Lab researchers win top award for machine learning-based approach to ICF experiments

TLmodels080422 (Download Image)

The figure plots actual values (x-axis) versus predicted values (y-axis) for five measured quantities of interest in Omega ICF experiments — the neutron yield, bang time, burnwidth, ion temperature and areal density.

The IEEE Nuclear and Plasma Sciences Society (NPSS) announced a Lawrence Livermore National Laboratory (LLNL) team as the winner of its 2022 Transactions on Plasma Science (TPS) Best Paper Award for their work applying machine learning to inertial confinement fusion (ICF) experiments.

In the paper, lead author Kelli Humbird and co-authors propose a novel technique for calibrating ICF experiments by combining machine learning with experimental data via “transfer learning” (TL), a method in which models are trained on a task and then partially retrained to solve a separate, but related task with limited data.

The team, which includes Luc Peterson and Brian Spears of LLNL and Ryan McClarren from the University of Notre Dame, introduced the concept of hierarchical TL, where neural networks trained on low-fidelity models are calibrated to high-fidelity models and then applied to experimental data. The researchers applied the technique to a database of ICF simulations and experiments carried out at the University of Rochester’s Omega Laser Facility, finding the combination of deep neural networks with experiments resulted in better and more predictive models of ICF experiments than simulations alone.

Typically, ICF experiments are designed using computer simulations that approximate physics modeling and must be calibrated to predict experimental observations, usually through a statistics-based Bayesian method.

“In this paper, we were really able to pioneer the use of transfer learning as a way to calibrate scientific simulations,” Humbird said. “Transfer learning is a fundamentally different approach to calibrating a simulation-informed model to experimental data, and it works well in some cases where the Bayesian approach struggles.”

Along with the award, Humbird and team received a plaque, certificates and a cash prize of $1,500 divided equally among team members. The work is part of a broader Department of Energy effort to discover, design, manufacture and deploy artificial intelligence and machine learning into every stage of a project. With a more reliable, AI-driven simulator, researchers could predict future experiments at the National Ignition Facility and find new optimal implosion designs, Humbird explained.
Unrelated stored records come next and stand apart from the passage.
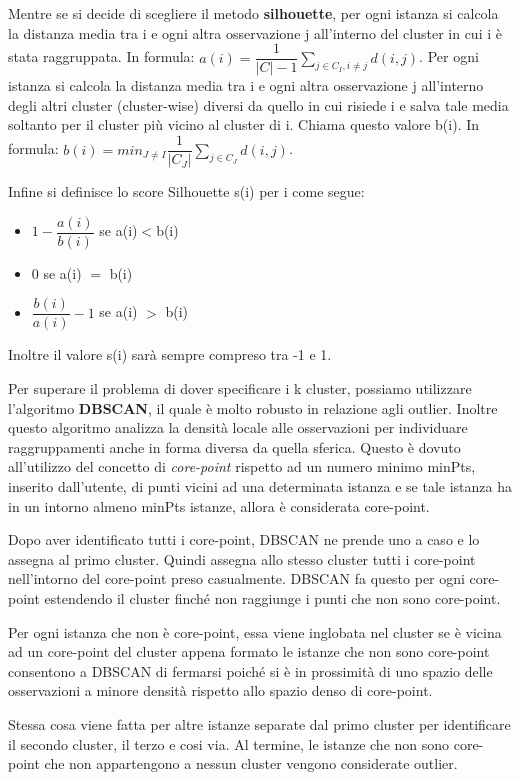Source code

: \documentclass[a4paper]{extarticle}
\begin{document}
Mentre se si decide di scegliere il metodo \textbf{silhouette}, per ogni istanza si calcola la distanza media tra i e ogni altra osservazione j all'interno del cluster in cui i è stata raggruppata. In formula: $a(i) = \dfrac{1}{|C|-1} \sum_{j \in C_I, i \not = j} d(i,j)$. Per ogni istanza si calcola la distanza media tra i e ogni altra osservazione j all’interno degli altri cluster (cluster-wise) diversi da quello in cui risiede i e salva tale media soltanto per il cluster più vicino al cluster di i. Chiama questo valore b(i). In formula: $b(i) = min_{J \not = I} \dfrac{1}{|C_J|} \sum_{j\in C_J} d(i,j)$.

Infine si definisce lo score Silhouette s(i) per i come segue:
\begin{itemize}
\item $1 - \dfrac{a(i)}{b(i)}$ se a(i)$<$b(i)
\item 0 se a(i) $=$ b(i)
\item $\dfrac{b(i)}{a(i)} - 1$ se a(i) $>$ b(i)
\end{itemize}

Inoltre il valore s(i) sarà sempre compreso tra -1 e 1.

Per superare il problema di dover specificare i k cluster, possiamo utilizzare l'algoritmo \textbf{DBSCAN}, il quale è molto robusto in relazione agli outlier. Inoltre questo algoritmo analizza la densità locale alle osservazioni per individuare raggruppamenti anche in forma diversa da quella sferica. Questo è dovuto all'utilizzo del concetto di \textit{core-point} rispetto ad un numero minimo minPts, inserito dall'utente, di punti vicini ad una determinata istanza e se tale istanza ha in un intorno almeno minPts istanze, allora è considerata core-point.

Dopo aver identificato tutti i core-point, DBSCAN ne prende uno a caso e lo assegna al primo cluster. Quindi assegna allo stesso cluster tutti i core-point nell'intorno del core-point preso casualmente. DBSCAN fa questo per ogni core-point estendendo il cluster finché non raggiunge i punti che non sono core-point.

Per ogni istanza che non è core-point, essa viene inglobata nel cluster se è vicina ad un core-point del cluster appena formato
le istanze che non sono core-point consentono a DBSCAN di fermarsi poiché si è in prossimità di uno spazio delle osservazioni a minore densità rispetto allo spazio denso di core-point.

Stessa cosa viene fatta per altre istanze separate dal primo cluster per identificare il secondo cluster, il terzo e cosi via. Al termine, le istanze che non sono core-point che non appartengono a nessun cluster vengono considerate outlier.
\end{document}
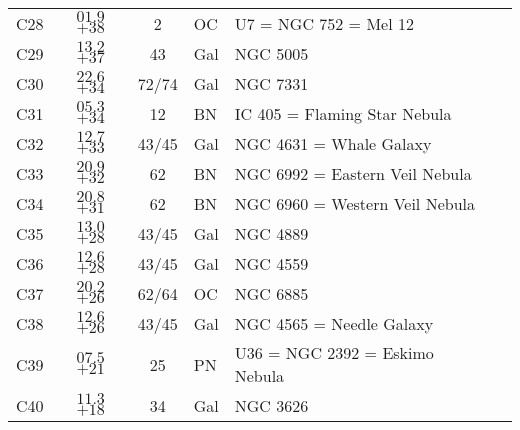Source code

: \begin{table}[p]
\begin{tabular}{lcclll}
C28  &$01.9$ $+38$&2&OC &U7 = NGC 752 = Mel 12\\
C29  &$13.2$ $+37$&43&Gal&NGC 5005\\
C30  &$22.6$ $+34$&72/74&Gal&NGC 7331\\
C31  &$05.3$ $+34$&12&BN &IC 405 = Flaming Star Nebula\\
C32  &$12.7$ $+33$&43/45&Gal&NGC 4631 = Whale Galaxy\\
C33  &$20.9$ $+32$&62&BN &NGC 6992 = Eastern Veil Nebula\\
C34  &$20.8$ $+31$&62&BN &NGC 6960 = Western Veil Nebula\\
C35  &$13.0$ $+28$&43/45&Gal&NGC 4889\\
C36  &$12.6$ $+28$&43/45&Gal&NGC 4559\\
C37  &$20.2$ $+26$&62/64&OC &NGC 6885\\
C38  &$12.6$ $+26$&43/45&Gal&NGC 4565 = Needle Galaxy\\
C39  &$07.5$ $+21$&25&PN &U36 = NGC 2392 = Eskimo Nebula\\
C40  &$11.3$ $+18$&34&Gal&NGC 3626\\
\hline
\end{tabular}
\end{table}

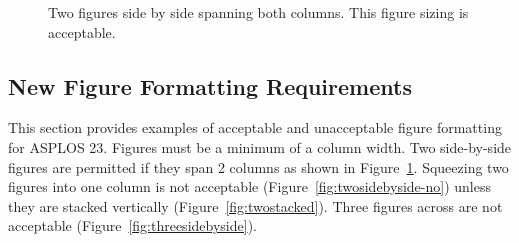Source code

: \documentclass[pageno]{jpaper}
\begin{document}
\begin{figure}[t!bhp]%
    \centering

    \caption{Two figures side by side spanning both columns. This figure sizing is acceptable.}%
    \label{fig:twosidebyside-ok}%

\end{figure}

\subsection{New Figure Formatting Requirements}

This section provides examples of acceptable and unacceptable figure formatting for ASPLOS 23. Figures must be a minimum of a column width. Two side-by-side figures are permitted if they span 2 columns as shown in Figure~\ref{fig:twosidebyside-ok}. Squeezing two figures into one column is not acceptable (Figure~\ref{fig:twosidebyside-no}) unless they are stacked vertically (Figure~\ref{fig:twostacked}). Three figures across are not acceptable (Figure~\ref{fig:threesidebyside}). 
\end{document}
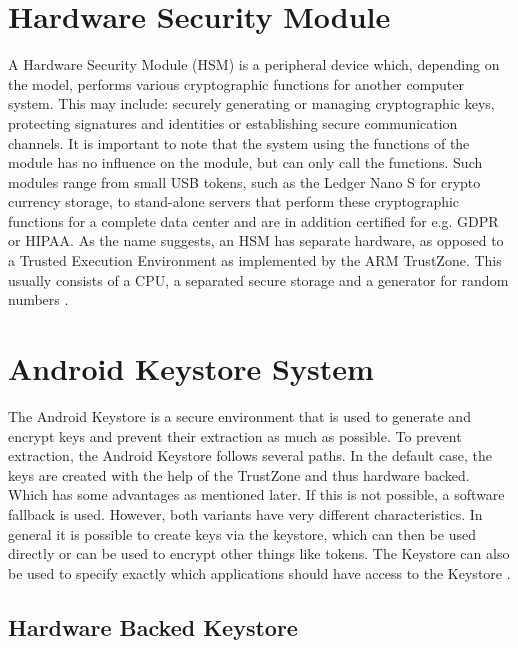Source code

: \documentclass[12pt,oneside,a4paper,parskip]{scrbook}
\begin{document}
\section{Hardware Security Module}
\label{sec:HSM}

A Hardware Security Module (HSM) is a peripheral device which, depending on the model, performs various cryptographic functions for another computer system. This may include: securely generating or managing cryptographic keys, protecting signatures and identities or establishing secure communication channels. It is important to note that the system using the functions of the module has no influence on the module, but can only call the functions. Such modules range from small USB tokens, such as the Ledger Nano S for crypto currency storage, to stand-alone servers that perform these cryptographic functions for a complete data center and are in addition certified for e.g. GDPR or HIPAA. As the name suggests, an HSM has separate hardware, as opposed to a Trusted Execution Environment as implemented by the ARM TrustZone. This usually consists of a CPU, a separated secure storage and a generator for random numbers \parencite{sustek_hardware_2011}.

\section{Android Keystore System}
The Android Keystore is a secure environment that is used to generate and encrypt keys and prevent their extraction as much as possible. To prevent extraction, the Android Keystore follows several paths. 
In the default case, the keys are created with the help of the TrustZone and thus hardware backed. Which has some advantages as mentioned later. If this is not possible, a software fallback is used. However, both variants have very different characteristics. In general it is possible to create keys via the keystore, which can then be used directly or can be used to encrypt other things like tokens.
The Keystore can also be used to specify exactly which applications should have access to the Keystore \parencite{google_android_2020}.

\subsection{Hardware Backed Keystore}
\label{android:HWB}
\end{document}
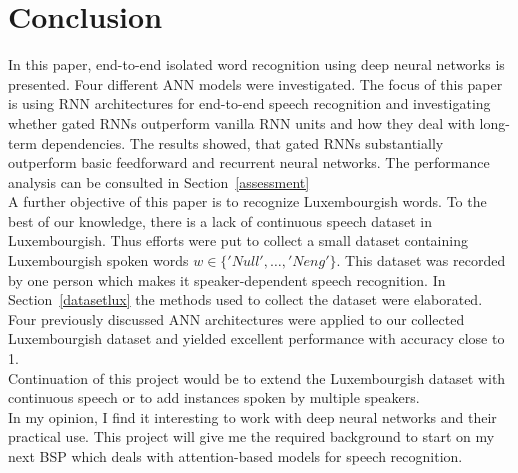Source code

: 
\section{Conclusion}

In this paper, end-to-end isolated word recognition using deep neural networks
is presented. Four different ANN models were investigated. The focus of this
paper is using RNN architectures for end-to-end speech recognition and
investigating whether gated RNNs outperform vanilla RNN units and how they deal
with long-term dependencies. The results showed, that gated RNNs substantially
outperform basic feedforward and recurrent neural networks. The performance
analysis can be consulted in Section~\ref{assessment}\\

A further objective of this paper is to recognize Luxembourgish words. To the
best of our knowledge, there is a lack of continuous speech dataset in
Luxembourgish. Thus efforts were put to collect a small dataset containing
Luxembourgish spoken words $w \in \{'Null',\dots,'Neng'\}$. This dataset was
recorded by one person which makes it speaker-dependent speech recognition. In
Section~\ref{datasetlux} the methods used to collect the dataset were
elaborated. Four previously discussed ANN architectures were applied to our
collected Luxembourgish dataset and yielded excellent performance with accuracy
close to 1.\\

Continuation of this project would be to extend the Luxembourgish dataset with
continuous speech or to add instances spoken by multiple speakers.\\

In my opinion, I find it interesting to work with deep neural networks and their
practical use. This project will give me the required background to start on my
next BSP which deals with attention-based models for speech recognition.
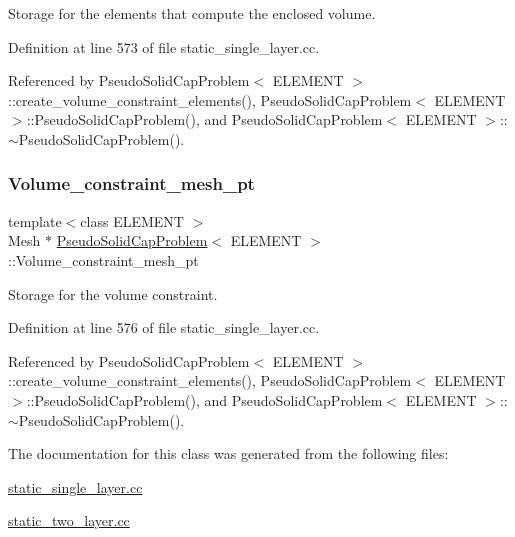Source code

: Storage for the elements that compute the enclosed volume. 



Definition at line 573 of file static\+\_\+single\+\_\+layer.\+cc.



Referenced by Pseudo\+Solid\+Cap\+Problem$<$ E\+L\+E\+M\+E\+N\+T $>$\+::create\+\_\+volume\+\_\+constraint\+\_\+elements(), Pseudo\+Solid\+Cap\+Problem$<$ E\+L\+E\+M\+E\+N\+T $>$\+::\+Pseudo\+Solid\+Cap\+Problem(), and Pseudo\+Solid\+Cap\+Problem$<$ E\+L\+E\+M\+E\+N\+T $>$\+::$\sim$\+Pseudo\+Solid\+Cap\+Problem().

\mbox{\label{classPseudoSolidCapProblem_a65b3318c82437c510f23ee0ae898ff6c}} 
\subsubsection{\texorpdfstring{Volume\+\_\+constraint\+\_\+mesh\+\_\+pt}{Volume\_constraint\_mesh\_pt}}
{\footnotesize\ttfamily template$<$class E\+L\+E\+M\+E\+NT $>$ \\
Mesh $\ast$ \hyperlink{classPseudoSolidCapProblem}{Pseudo\+Solid\+Cap\+Problem}$<$ E\+L\+E\+M\+E\+NT $>$\+::Volume\+\_\+constraint\+\_\+mesh\+\_\+pt\hspace{0.3cm}{\ttfamily [private]}}



Storage for the volume constraint. 



Definition at line 576 of file static\+\_\+single\+\_\+layer.\+cc.



Referenced by Pseudo\+Solid\+Cap\+Problem$<$ E\+L\+E\+M\+E\+N\+T $>$\+::create\+\_\+volume\+\_\+constraint\+\_\+elements(), Pseudo\+Solid\+Cap\+Problem$<$ E\+L\+E\+M\+E\+N\+T $>$\+::\+Pseudo\+Solid\+Cap\+Problem(), and Pseudo\+Solid\+Cap\+Problem$<$ E\+L\+E\+M\+E\+N\+T $>$\+::$\sim$\+Pseudo\+Solid\+Cap\+Problem().



The documentation for this class was generated from the following files\+:\begin{DoxyCompactItemize}
\item 
\hyperlink{static__single__layer_8cc}{static\+\_\+single\+\_\+layer.\+cc}\item 
\hyperlink{static__two__layer_8cc}{static\+\_\+two\+\_\+layer.\+cc}\end{DoxyCompactItemize}
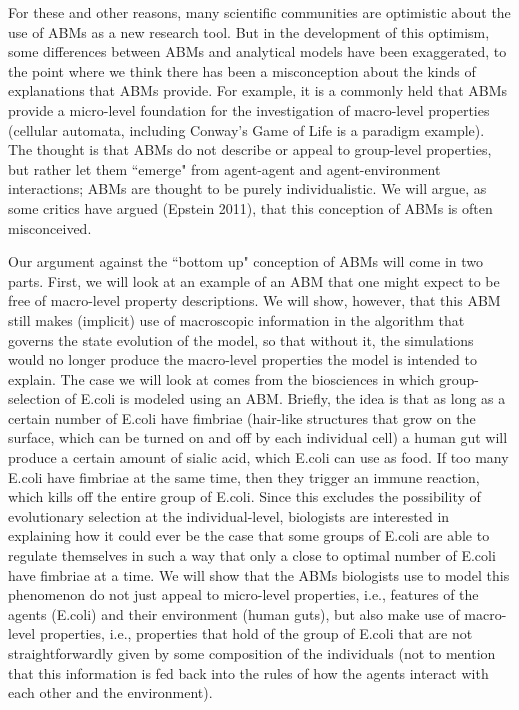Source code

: \documentclass[11pt]{article}
\begin{document}
For these and other reasons, many scientific communities are optimistic about the use of ABMs as a new research tool.  But in the development of this optimism, some differences between ABMs and analytical models have been exaggerated, to the point where we think there has been a misconception about the kinds of explanations that ABMs provide. For example, it is a commonly held that ABMs provide a micro-level foundation for the investigation of macro-level properties (cellular automata, including Conway's Game of Life is a paradigm example).  The thought is that ABMs do not describe or appeal to group-level properties, but rather let them ``emerge" from agent-agent and agent-environment interactions; ABMs are thought to be purely individualistic. We will argue, as some critics have argued (Epstein 2011), that this conception of ABMs is often misconceived.

Our argument against the ``bottom up" conception of ABMs will come in two parts. First, we will look at an example of an ABM that one might expect to be free of macro-level property descriptions.  We will show, however, that this ABM still makes (implicit) use of macroscopic information in the algorithm that governs the state evolution of the model, so that without it, the simulations would no longer produce the macro-level properties the model is intended to explain. The case we will look at comes from the biosciences in which group-selection of E.coli is modeled using an ABM. Briefly, the idea is that as long as a certain number of E.coli have fimbriae (hair-like structures that grow on the surface, which can be turned on and off by each individual cell) a human gut will produce a certain amount of sialic acid, which E.coli can use as food. If too many E.coli have fimbriae at the same time, then they trigger an immune reaction, which kills off the entire group of E.coli. Since this excludes the possibility of evolutionary selection at the individual-level, biologists are interested in explaining how it could ever be the case that some groups of E.coli are able to regulate themselves in such a way that only a close to optimal number of E.coli have fimbriae at a time. We will show that the ABMs biologists use to model this phenomenon do not just appeal to micro-level properties, i.e., features of the agents (E.coli) and their environment (human guts), but also make use of macro-level properties, i.e., properties that hold of the group of E.coli that are not straightforwardly given by some composition of the individuals (not to mention that this information is fed back into the rules of how the agents interact with each other and the environment).
\end{document}
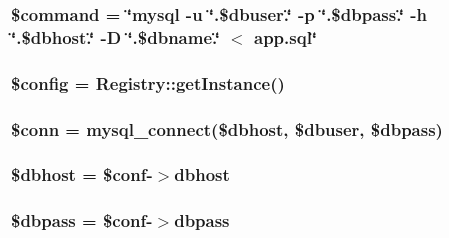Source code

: \subsubsection[{\$command}]{\setlength{\rightskip}{0pt plus 5cm}\$command = \char`\"{}mysql -\/u \char`\"{}.\$dbuser.\char`\"{} -\/p \char`\"{}.\$dbpass.\char`\"{} -\/h \char`\"{}.\$dbhost.\char`\"{} -\/D \char`\"{}.\$dbname.\char`\"{} $<$ app.\+sql\char`\"{}}\label{create_8php_a8f120409eb9f635ac30b3f9a6d5becdc}
\hypertarget{create_8php_a49c7011be9c979d9174c52a8b83e5d8e}{}
\subsubsection[{\$config}]{\setlength{\rightskip}{0pt plus 5cm}\$config = {\bf Registry\+::get\+Instance}()}\label{create_8php_a49c7011be9c979d9174c52a8b83e5d8e}
\hypertarget{create_8php_aa8a5a87b9c1a6a0819b88447cbe41877}{}
\subsubsection[{\$conn}]{\setlength{\rightskip}{0pt plus 5cm}\$conn = mysql\+\_\+connect(\$dbhost, \$dbuser, \$dbpass)}\label{create_8php_aa8a5a87b9c1a6a0819b88447cbe41877}
\hypertarget{create_8php_a580dd98ba7f04c133d1a1e1b01af4a30}{}
\subsubsection[{\$dbhost}]{\setlength{\rightskip}{0pt plus 5cm}\$dbhost = \$conf-\/$>$dbhost}\label{create_8php_a580dd98ba7f04c133d1a1e1b01af4a30}
\hypertarget{create_8php_a95e283b6dd5867f7b99c160bebf9826c}{}
\subsubsection[{\$dbpass}]{\setlength{\rightskip}{0pt plus 5cm}\$dbpass = \$conf-\/$>$dbpass}\label{create_8php_a95e283b6dd5867f7b99c160bebf9826c}
\hypertarget{create_8php_a8d5ac1c3396a540f025f9bbe56a5b568}{}
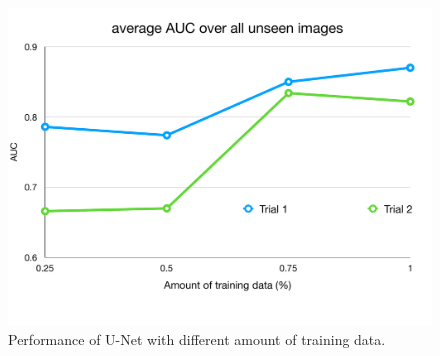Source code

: \documentclass[runningheads]{llncs}
\begin{document}
\def\subFigx{0.8\linewidth}
\begin{figure}[h] 
\centering
\includegraphics[width=\subFigx]{./fig/datagrow/keynote/datagrow_diagram.pdf}
\caption{{ Performance of U-Net with different amount of training data.}}
\label{fig:trend}
\end{figure}








\clearpage



\end{document}
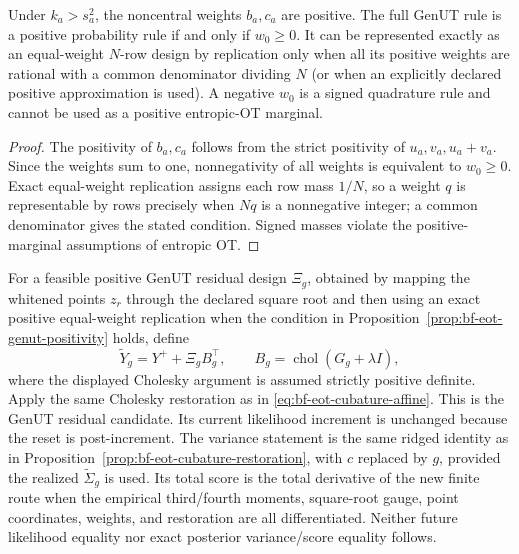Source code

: \begin{proposition}
\label{prop:bf-eot-genut-positivity}
Under \(k_a>s_a^2\), the noncentral weights \(b_a,c_a\) are positive.  The
full GenUT rule is a positive probability rule if and only if
\(w_0\ge0\).  It can be represented exactly as an equal-weight \(N\)-row
design by replication only when all its positive weights are rational with a
common denominator dividing \(N\) (or when an explicitly declared positive
approximation is used).  A negative \(w_0\) is a signed quadrature rule and
cannot be used as a positive entropic-OT marginal.
\end{proposition}

\begin{proof}
The positivity of \(b_a,c_a\) follows from the strict positivity of
\(u_a,v_a,u_a+v_a\).  Since the weights sum to one, nonnegativity of all
weights is equivalent to \(w_0\ge0\).  Exact equal-weight replication assigns
each row mass \(1/N\), so a weight \(q\) is representable by rows precisely
when \(Nq\) is a nonnegative integer; a common denominator gives the stated
condition.  Signed masses violate the positive-marginal assumptions of
entropic OT.
\end{proof}

For a feasible positive GenUT residual design \(\Xi_g\), obtained by mapping the whitened points \(z_r\) through the declared square root and then using an exact positive equal-weight replication when the condition in Proposition~\ref{prop:bf-eot-genut-positivity} holds, define
\begin{equation}
 \widetilde Y_g=Y^++\Xi_gB_g^\top,
 \qquad B_g=\operatorname{chol}(G_g+\lambda I),
\end{equation}
where the displayed Cholesky argument is assumed strictly positive definite.
Apply the same Cholesky restoration as in
\eqref{eq:bf-eot-cubature-affine}.  This is the GenUT residual candidate.  Its
current likelihood increment is unchanged because the reset is post-increment.
The variance statement is the same ridged identity as in
Proposition~\ref{prop:bf-eot-cubature-restoration}, with \(c\) replaced by
\(g\), provided the realized \(\widetilde\Sigma_g\) is used.  Its total score is
the total derivative of the new finite route when the empirical
third/fourth moments, square-root gauge, point coordinates, weights, and
restoration are all differentiated.  Neither future likelihood equality nor
exact posterior variance/score equality follows.

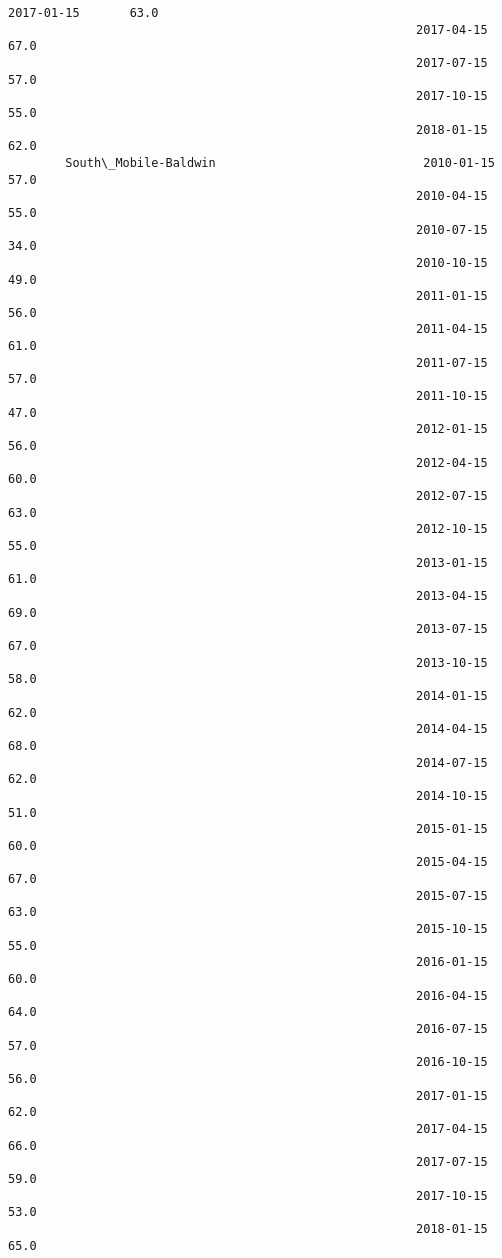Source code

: \documentclass[11pt]{article}
\begin{document}
\begin{Verbatim}[commandchars=\\\{\}]
                                                         2017-01-15       63.0   
                                                         2017-04-15       67.0   
                                                         2017-07-15       57.0   
                                                         2017-10-15       55.0   
                                                         2018-01-15       62.0   
        South\_Mobile-Baldwin                             2010-01-15       57.0   
                                                         2010-04-15       55.0   
                                                         2010-07-15       34.0   
                                                         2010-10-15       49.0   
                                                         2011-01-15       56.0   
                                                         2011-04-15       61.0   
                                                         2011-07-15       57.0   
                                                         2011-10-15       47.0   
                                                         2012-01-15       56.0   
                                                         2012-04-15       60.0   
                                                         2012-07-15       63.0   
                                                         2012-10-15       55.0   
                                                         2013-01-15       61.0   
                                                         2013-04-15       69.0   
                                                         2013-07-15       67.0   
                                                         2013-10-15       58.0   
                                                         2014-01-15       62.0   
                                                         2014-04-15       68.0   
                                                         2014-07-15       62.0   
                                                         2014-10-15       51.0   
                                                         2015-01-15       60.0   
                                                         2015-04-15       67.0   
                                                         2015-07-15       63.0   
                                                         2015-10-15       55.0   
                                                         2016-01-15       60.0   
                                                         2016-04-15       64.0   
                                                         2016-07-15       57.0   
                                                         2016-10-15       56.0   
                                                         2017-01-15       62.0   
                                                         2017-04-15       66.0   
                                                         2017-07-15       59.0   
                                                         2017-10-15       53.0   
                                                         2018-01-15       65.0   
        

\end{Verbatim}
\end{document}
“Simulators are good maps, but transfer learning helps you take that good map and pinpoint real, experimentally observed features by taking into account all the experimental data we’ve gathered in our ICF implosions and folding them into the model,” Humbird said. “The transfer learning model also gets smarter over time, constantly updating its idea of what the ‘NIF map' looks like as we fire more and more shots at the facility. So, when it comes to design optimization, using this data-informed model to search for designs holds promise, since we have confidence that the map we’re using to chart our path to high performance is accurate.”

In addition to fusion research, transfer learning could have impacts beyond ICF, including any experiment that uses approximate simulations to model complex systems and requires a predictive model to be generated with only a small amount of experimental data.

The annual award is the fourth of its kind handed out by the IEEE TPS journal, which covers the theory and application of plasma science and engineering and disseminates technical information for the IEEE NPSS’ Plasma Science and Applications Committee, Pulsed Power Science and Technology Committee, and Fusion Technology Committee.

The journal determined the award-winner based on criteria including: quantifiable usefulness to the community, the number of downloads, citations to the paper, quality, clarity of presentation, originality, significance and contributions to the field.

The award will be presented at the Conference on Plasma Science in Santa Fe, New Mexico, in May 2023.